* **Records supplied**

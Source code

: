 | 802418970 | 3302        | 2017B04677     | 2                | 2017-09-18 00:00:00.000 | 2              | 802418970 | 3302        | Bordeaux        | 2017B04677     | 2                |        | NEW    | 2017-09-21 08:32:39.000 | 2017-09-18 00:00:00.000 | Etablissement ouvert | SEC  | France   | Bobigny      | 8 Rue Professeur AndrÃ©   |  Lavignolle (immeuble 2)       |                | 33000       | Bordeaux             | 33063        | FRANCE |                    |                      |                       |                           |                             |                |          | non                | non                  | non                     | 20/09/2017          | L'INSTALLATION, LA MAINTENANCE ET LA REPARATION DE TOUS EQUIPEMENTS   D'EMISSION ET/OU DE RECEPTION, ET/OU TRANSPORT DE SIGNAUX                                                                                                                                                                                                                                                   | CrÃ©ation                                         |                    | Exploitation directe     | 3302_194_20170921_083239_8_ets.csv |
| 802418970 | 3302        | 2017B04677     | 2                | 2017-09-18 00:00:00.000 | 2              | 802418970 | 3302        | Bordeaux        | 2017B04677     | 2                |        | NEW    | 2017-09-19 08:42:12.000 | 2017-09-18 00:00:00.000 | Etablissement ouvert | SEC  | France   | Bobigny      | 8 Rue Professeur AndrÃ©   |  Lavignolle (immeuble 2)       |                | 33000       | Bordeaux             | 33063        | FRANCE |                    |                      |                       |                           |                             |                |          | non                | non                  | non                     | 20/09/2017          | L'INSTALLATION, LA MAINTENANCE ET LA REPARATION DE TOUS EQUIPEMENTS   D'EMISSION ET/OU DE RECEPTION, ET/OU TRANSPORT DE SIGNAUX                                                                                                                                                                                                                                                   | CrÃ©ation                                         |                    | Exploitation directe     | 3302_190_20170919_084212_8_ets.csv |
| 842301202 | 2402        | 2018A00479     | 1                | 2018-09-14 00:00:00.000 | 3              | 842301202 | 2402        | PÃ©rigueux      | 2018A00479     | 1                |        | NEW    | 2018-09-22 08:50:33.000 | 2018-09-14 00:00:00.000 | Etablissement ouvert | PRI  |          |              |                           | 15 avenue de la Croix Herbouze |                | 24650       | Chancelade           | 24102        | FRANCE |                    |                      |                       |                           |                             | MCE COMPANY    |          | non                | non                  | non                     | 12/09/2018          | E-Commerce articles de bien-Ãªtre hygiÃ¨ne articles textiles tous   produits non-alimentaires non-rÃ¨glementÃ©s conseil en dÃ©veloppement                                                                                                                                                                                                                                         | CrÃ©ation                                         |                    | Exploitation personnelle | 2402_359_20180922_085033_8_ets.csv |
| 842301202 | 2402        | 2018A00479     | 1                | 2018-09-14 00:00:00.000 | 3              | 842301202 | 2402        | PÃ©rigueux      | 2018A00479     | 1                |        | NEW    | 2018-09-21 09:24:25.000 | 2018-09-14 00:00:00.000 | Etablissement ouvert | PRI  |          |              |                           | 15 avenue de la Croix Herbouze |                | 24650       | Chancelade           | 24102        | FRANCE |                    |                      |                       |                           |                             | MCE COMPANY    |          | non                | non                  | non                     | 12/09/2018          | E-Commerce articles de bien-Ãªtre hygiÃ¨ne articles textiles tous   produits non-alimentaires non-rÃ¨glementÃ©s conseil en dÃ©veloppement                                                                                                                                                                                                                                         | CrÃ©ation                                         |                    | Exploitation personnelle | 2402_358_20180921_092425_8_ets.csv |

* **Exercise description**
Output each line of the material exactly, keeping every word as it appears.

* **Answer for this exercise**
Source code

: | 802418970 | 3302        | 2017B04677     | 2                | 2017-09-18 00:00:00.000 | 2              | 802418970 | 3302        | Bordeaux        | 2017B04677     | 2                |        | NEW    | 2017-09-21 08:32:39.000 | 2017-09-18 00:00:00.000 | Etablissement ouvert | SEC  | France   | Bobigny      | 8 Rue Professeur AndrÃ©   |  Lavignolle (immeuble 2)       |                | 33000       | Bordeaux             | 33063        | FRANCE |                    |                      |                       |                           |                             |                |          | non                | non                  | non                     | 20/09/2017          | L'INSTALLATION, LA MAINTENANCE ET LA REPARATION DE TOUS EQUIPEMENTS   D'EMISSION ET/OU DE RECEPTION, ET/OU TRANSPORT DE SIGNAUX                                                                                                                                                                                                                                                   | CrÃ©ation                                         |                    | Exploitation directe     | 3302_194_20170921_083239_8_ets.csv |
| 802418970 | 3302        | 2017B04677     | 2                | 2017-09-18 00:00:00.000 | 2              | 802418970 | 3302        | Bordeaux        | 2017B04677     | 2                |        | NEW    | 2017-09-19 08:42:12.000 | 2017-09-18 00:00:00.000 | Etablissement ouvert | SEC  | France   | Bobigny      | 8 Rue Professeur AndrÃ©   |  Lavignolle (immeuble 2)       |                | 33000       | Bordeaux             | 33063        | FRANCE |                    |                      |                       |                           |                             |                |          | non                | non                  | non                     | 20/09/2017          | L'INSTALLATION, LA MAINTENANCE ET LA REPARATION DE TOUS EQUIPEMENTS   D'EMISSION ET/OU DE RECEPTION, ET/OU TRANSPORT DE SIGNAUX                                                                                                                                                                                                                                                   | CrÃ©ation                                         |                    | Exploitation directe     | 3302_190_20170919_084212_8_ets.csv |
| 842301202 | 2402        | 2018A00479     | 1                | 2018-09-14 00:00:00.000 | 3              | 842301202 | 2402        | PÃ©rigueux      | 2018A00479     | 1                |        | NEW    | 2018-09-22 08:50:33.000 | 2018-09-14 00:00:00.000 | Etablissement ouvert | PRI  |          |              |                           | 15 avenue de la Croix Herbouze |                | 24650       | Chancelade           | 24102        | FRANCE |                    |                      |                       |                           |                             | MCE COMPANY    |          | non                | non                  | non                     | 12/09/2018          | E-Commerce articles de bien-Ãªtre hygiÃ¨ne articles textiles tous   produits non-alimentaires non-rÃ¨glementÃ©s conseil en dÃ©veloppement                                                                                                                                                                                                                                         | CrÃ©ation                                         |                    | Exploitation personnelle | 2402_359_20180922_085033_8_ets.csv |
| 842301202 | 2402        | 2018A00479     | 1                | 2018-09-14 00:00:00.000 | 3              | 842301202 | 2402        | PÃ©rigueux      | 2018A00479     | 1                |        | NEW    | 2018-09-21 09:24:25.000 | 2018-09-14 00:00:00.000 | Etablissement ouvert | PRI  |          |              |                           | 15 avenue de la Croix Herbouze |                | 24650       | Chancelade           | 24102        | FRANCE |                    |                      |                       |                           |                             | MCE COMPANY    |          | non                | non                  | non                     | 12/09/2018          | E-Commerce articles de bien-Ãªtre hygiÃ¨ne articles textiles tous   produits non-alimentaires non-rÃ¨glementÃ©s conseil en dÃ©veloppement                                                                                                                                                                                                                                         | CrÃ©ation                                         |                    | Exploitation personnelle | 2402_358_20180921_092425_8_ets.csv |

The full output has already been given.